Pm me and I can help


----------



## jeffcoat (Apr 16, 2012)

We have two of them in our vehicles and have had great results with them. Although they are not as powerful as a Zilla 1K, Soliton 1 or DCP Raptor, they are efficient, reliable, and safe. Installation and setup is a breeze, especially with not needing water cooling. Although its peak power is not as high as I would like (with a 156v system, we rarely can draw over 600A, even for a second), it has proven to be a soid controller.


----------



## onegreenev (May 18, 2012)

Jeff

What are your projects? I'd love to see them. 

Pete


----------



## diamond (Feb 23, 2014)

Thank you Pete and Jeff my doubt is almost gone


----------



## diamond (Feb 23, 2014)

I am not waiting for more power because it is a little bit smaller then a Miles Electric ZX40S I want it only 6 or 7 mph faster it speed now until 47mph 
Thank you Pete and Jeff my doubt is almost gone


----------



## kickngas (Feb 3, 2011)

I have a Synkromotive controller in my Bug conversion and it has been absolutely trouble free for over a year and a half and 11,000 miles. I am running a 141 volt 100aH Thundersky pack that was second hand with some life left in them. Overall, I have had experience with three conversions using Synkromotive and know of another one locally as well. To my knowledge, there have been no failures. Great controller.

Here is my Bug
Here are the other conversions


----------



## dladd (Jun 1, 2011)

My Synkromotive is working fine. I've had it for 3 years and around 20k miles now, and I think it's the only part of my car that I have NOT had a problem with...  I too like it's air cooled simplicity, plenty of power and ease of use.


----------



## jeffcoat (Apr 16, 2012)

Our projects are a 1991 Toyota MR2 (156V LiFePO4) and a 2001 Ford Ranger which was 96V lead acid but is actively being converted to 120V Lithium (Leaf modules). To find out more, visit www.kickngas.org


----------



## kickngas (Feb 3, 2011)

@Jeffcoat, you need to update that Blog!


----------



## Semper Vivus (Apr 13, 2011)

jeffcoat said:


> We have two of them in our vehicles and have had great results with them. Although they are not as powerful as a Zilla 1K, Soliton 1 or DCP Raptor, they are efficient, reliable, and safe. Installation and setup is a breeze, especially with not needing water cooling. Although its peak power is not as high as I would like (with a 156v system, we rarely can draw over 600A, even for a second), it has proven to be a soid controller.
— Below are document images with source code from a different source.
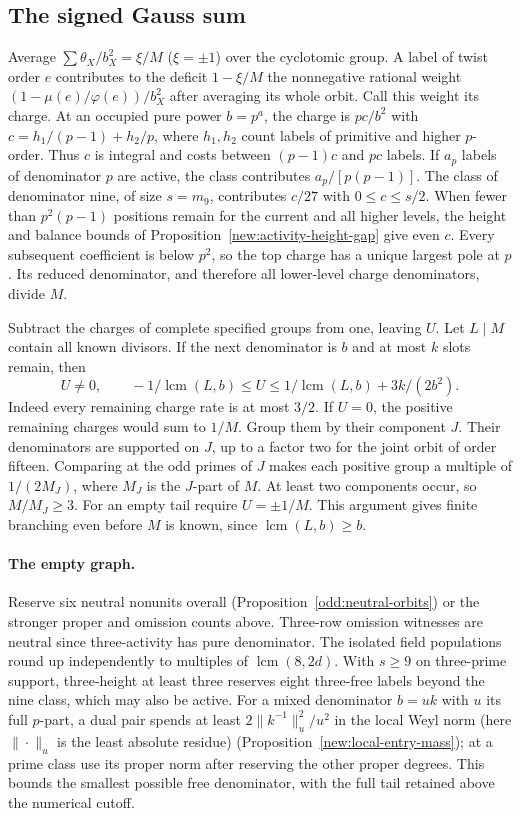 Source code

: \documentclass[11pt]{amsart}
\numberwithin{equation}{section}
\theoremstyle{definition}
\theoremstyle{plain}
\DeclareMathOperator{\lcm}{lcm}
\begin{document}
\subsection{The signed Gauss sum}
Average $\sum\theta_X/b_X^2=\xi/M$ ($\xi=\pm1$) over the cyclotomic
group. A label of twist order $e$ contributes to the deficit
$1-\xi/M$ the nonnegative rational weight
$(1-\mu(e)/\varphi(e))/b_X^2$ after averaging its whole orbit. Call
this weight its charge. At an occupied pure power $b=p^a$, the charge
is $pc/b^2$ with $c=h_1/(p-1)+h_2/p$, where $h_1,h_2$ count labels of
primitive and higher $p$-order. Thus $c$ is integral and costs between
$(p-1)c$ and $pc$ labels. If $a_p$ labels of denominator $p$ are active, the class contributes $a_p/[p(p-1)]$. The class of denominator nine, of size $s=m_9$, contributes $c/27$ with $0\le c\le s/2$. When fewer than
$p^2(p-1)$ positions remain for the current and all higher levels, the height and balance bounds of Proposition~\ref{new:activity-height-gap} give even $c$. Every subsequent coefficient is below $p^2$, so the top charge has a unique largest pole at $p$. Its reduced denominator, and therefore all lower-level charge denominators, divide $M$.

Subtract the charges of complete specified groups from one, leaving $U$.
Let $L\mid M$ contain all known divisors. If the next denominator is $b$
and at most $k$ slots remain, then
\begin{equation}\label{eq:odd-deficit-tail}
 U\ne0,\qquad -1/\lcm(L,b)\le U\le1/\lcm(L,b)+3k/(2b^2).
\end{equation}
Indeed every remaining charge rate is at most $3/2$. If $U=0$, the
positive remaining charges would sum to $1/M$. Group them by their
component $J$. Their denominators are supported on $J$, up to a factor
two for the joint orbit of order fifteen. Comparing at the odd primes
of $J$ makes each positive group a multiple of $1/(2M_J)$, where $M_J$
is the $J$-part of $M$. At least two components occur, so $M/M_J\ge3$.
For an empty tail require $U=\pm1/M$. This argument gives finite
branching even before $M$ is known, since $\lcm(L,b)\ge b$.

\paragraph{The empty graph.}

Reserve six neutral nonunits overall (Proposition~\ref{odd:neutral-orbits})
or the stronger proper and omission counts above. Three-row omission
witnesses are neutral since three-activity has pure denominator.
The isolated field populations round up independently to multiples of
$\operatorname{lcm}(8,2d)$. With $s\ge9$ on three-prime support, three-height at least three
reserves eight three-free labels beyond the nine class, which may also
be active. For a mixed denominator $b=uk$ with $u$ its full $p$-part,
a dual pair spends at least $2\|k^{-1}\|_u^2/u^2$ in the local Weyl
norm (here $\|\cdot\|_u$ is the least absolute residue) (Proposition~\ref{new:local-entry-mass}); at a prime class use
its proper norm after reserving the other proper degrees. This bounds
the smallest possible free denominator, with the full tail retained
above the numerical cutoff.
\end{document}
I thought it can deliver 900A peak in the newest version? Is there a kind of power limitation?


----------



## onegreenev (May 18, 2012)

They can and do. The controller can't pull 900 amps if the batteries can't deliver it to the controller. Many battery setups can't pull 900 amps. You need your batteries setup to so they can deliver the amperage. But even then the time spent at the max amps will be minimal due to the fact that the car no longer needs full amperage to maintain the speed.


----------



## Semper Vivus (Apr 13, 2011)

Hello Pete,

But for motor current it shall also be possible if battery current is limited, i.e. 400A battery and 900A motor limit?


----------



## onegreenev (May 18, 2012)

What are the settings on the controller?


----------



## onegreenev (May 18, 2012)

Below is from Synkromotive. 



> Motor current can rise to 900 amps in ¼ second.
> 
> Motor current is limited if:
> - Battery current rises to BATTERY CURRENT LIMIT (for example 600a)
> ...


----------



## Semper Vivus (Apr 13, 2011)

onegreenev said:


> Below is from Synkromotive.


Thank you!
I haven't any settings on the controller yet. Just thought about buying it and plan for about 550A battery limit and 900A motor limit. So as I understand it should be no problem to accelerate with 900A motor current.


----------



## onegreenev (May 18, 2012)

Did you see these videos yet?


----------



## ndplume (May 31, 2010)

diamond said:


> I am curious is anybody still using the Synkro Motive Controller?
> I doubt even to purchase this I would rather not have water cooling or oil cooling.
> Is it still a good choice? I read after 2012 no longer news
> Have movie Peter mcwade also seen 3 times (2012) and then it stopped.
> Does anyone have advice?


Hey Diamond,
I'm running a Synkromotive in Dallas on my daily driver and its been working great. I switched to it last spring, so it ran thru the summer heat and didn't have any cut back issues. I'm still running it now, although I'll stop for Jan-Feb because it will be a bit chilly in the convertible during that time of the year.
I have the motor current on mine set to 650A since that was the max on my motor's characterization chart. At that amp rate, I can break the wheels loose in 1st gear.
I like it because its small, does NOT need liquid cooling so no expense/room used for that. It can accept a PB-6, TPS or Hall Effect throttle and the config s/w was a breeze to setup and use. Its also well priced (IMHO).
I've already picked up another for my 2nd conversion, so a repeat customer here.


----------